Kuang Si Falls

Kuang Si Falls, Laos

Kuang Si Falls, Laos

A 45-minute tuk-tuk ride to Kuang Si Falls wound through the verdant, rolling mountains of the Laotian countryside. Water buffalo, rice paddies dotted with the occasional straw hat, tipped down. Every so often, a town, if you can call it that -- a handful of open air shacks selling basic goods. Over twisty roads and rickety wood bridges, kids in uniforms walked home from school, or rode double on bikes three sizes too big. Moto drivers wearing surgical masks sped by, their jackets turned backward to ward off dust.

The electric aqua waterfall appeared magical. Like if you drank from it, you might live forever.  I could go up or down. I opted for up. Path or hike. I opted for hike, a steep stretch of roots and packed red mud ‘steps’ right alongside the waterfall. At the top of the falls, I waded into the cool water to a wooden fence where you could put your head almost over the edge. As I crossed the lagoon to make my way back down, I saw another sign tucked off to the side: cave and fresh spring, 3 km. So I opted instead for the road less traveled.

No more signs, no one on the path, just me and hundreds of swirling butterflies. No idea if I was going the right way or not. After walking about 25 minutes, a barefoot Lao man and his dog approached, on the other side of a funny little gate, which was locked, and a strange low fence, with barbed wire underneath, no more than a foot off the ground. He indicated I was going the right way by pointing, nodding and gesturing with his head, since we didn’t share a language. The road to the right was what I wanted. Just step over the fence. I wondered if I'd fallen through a crack in time. Alice in WonderLao.

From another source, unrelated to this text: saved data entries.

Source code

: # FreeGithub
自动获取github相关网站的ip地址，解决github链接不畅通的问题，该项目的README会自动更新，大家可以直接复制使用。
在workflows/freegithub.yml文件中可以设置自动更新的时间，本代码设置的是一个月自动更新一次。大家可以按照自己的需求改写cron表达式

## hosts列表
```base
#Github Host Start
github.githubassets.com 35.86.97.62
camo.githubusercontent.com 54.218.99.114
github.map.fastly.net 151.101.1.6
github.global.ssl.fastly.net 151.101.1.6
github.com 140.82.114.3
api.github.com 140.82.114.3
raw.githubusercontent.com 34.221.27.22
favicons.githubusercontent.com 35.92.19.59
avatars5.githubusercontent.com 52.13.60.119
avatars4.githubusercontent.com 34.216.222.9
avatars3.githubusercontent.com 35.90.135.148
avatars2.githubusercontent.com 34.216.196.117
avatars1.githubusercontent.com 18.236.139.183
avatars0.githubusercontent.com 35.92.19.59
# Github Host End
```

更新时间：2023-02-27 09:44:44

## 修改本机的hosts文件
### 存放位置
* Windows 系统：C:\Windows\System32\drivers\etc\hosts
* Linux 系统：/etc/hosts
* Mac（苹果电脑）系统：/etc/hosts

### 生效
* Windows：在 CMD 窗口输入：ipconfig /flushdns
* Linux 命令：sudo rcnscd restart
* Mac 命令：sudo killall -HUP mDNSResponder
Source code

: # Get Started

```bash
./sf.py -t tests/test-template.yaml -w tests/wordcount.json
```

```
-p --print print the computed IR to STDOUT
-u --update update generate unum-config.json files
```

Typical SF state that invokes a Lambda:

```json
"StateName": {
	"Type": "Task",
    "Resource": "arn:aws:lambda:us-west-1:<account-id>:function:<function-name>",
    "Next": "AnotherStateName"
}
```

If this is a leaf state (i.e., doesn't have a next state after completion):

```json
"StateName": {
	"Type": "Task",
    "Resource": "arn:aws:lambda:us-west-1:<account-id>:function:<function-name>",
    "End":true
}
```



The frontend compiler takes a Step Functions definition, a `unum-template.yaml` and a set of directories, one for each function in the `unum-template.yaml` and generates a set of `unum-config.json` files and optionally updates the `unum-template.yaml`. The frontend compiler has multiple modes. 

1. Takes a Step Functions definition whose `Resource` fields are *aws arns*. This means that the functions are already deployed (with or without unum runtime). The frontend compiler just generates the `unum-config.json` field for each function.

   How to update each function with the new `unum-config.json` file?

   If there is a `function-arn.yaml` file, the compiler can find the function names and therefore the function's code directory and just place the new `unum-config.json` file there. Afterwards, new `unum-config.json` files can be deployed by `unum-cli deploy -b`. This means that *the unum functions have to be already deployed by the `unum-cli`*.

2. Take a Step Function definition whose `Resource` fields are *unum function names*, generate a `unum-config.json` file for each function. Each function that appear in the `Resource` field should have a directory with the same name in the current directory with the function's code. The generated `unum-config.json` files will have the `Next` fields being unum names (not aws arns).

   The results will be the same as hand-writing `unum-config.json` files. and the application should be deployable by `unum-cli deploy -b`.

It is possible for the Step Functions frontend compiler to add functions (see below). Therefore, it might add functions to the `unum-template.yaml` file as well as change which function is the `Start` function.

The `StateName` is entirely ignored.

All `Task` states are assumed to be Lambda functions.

A little while after making the turn, I saw a couple up ahead, which made me feel more secure. I caught up to them just about to enter the cave. They were sitting on a wooden bench, getting water and small bananas from the cave keeper. For 10,000 kip, I got my own mini banana, water and a small, stubby flashlight.

At the entrance, a foot-tall seated gold Buddha, and then lots of little Buddha statues tucked in crannies in the small, low-ceilinged, happily bat-free cave. Thank god for the young Belgian couple, since my flashlight didn’t work. I followed their light in the dark, and hit my head three times before they reminded me that my phone had a light on it. Right. I blame my lapse in brain function on the humidity. 

Cave done, now on to the spring - a surreal, paradisiacal pool surrounded by lush jungle. The spring attendant's two little girls played on a rope swing, near a few picnic tables, and they even sold a few sundries. A big beer for the Belgians, more water for me. After a swim to cool off and de-sweat, I said goodbye and rushed back the same "3 km" (more like 6 km - the sign grossly understated the distance, we'd decided), hustling to meet my tuk-tuk driver to return to Luang Prabang. Since I was leaving for Thailand the next day, I hoped to still catch the sunset in town from the top of Mount Phou Si. I got back just barely in time. After another sprint up a few hundred steps to the temple, I joined the crowd gathered for the photo op. All fell quiet as the the sun sank behind the mountains, an orange glow rippling out across the Mekong. 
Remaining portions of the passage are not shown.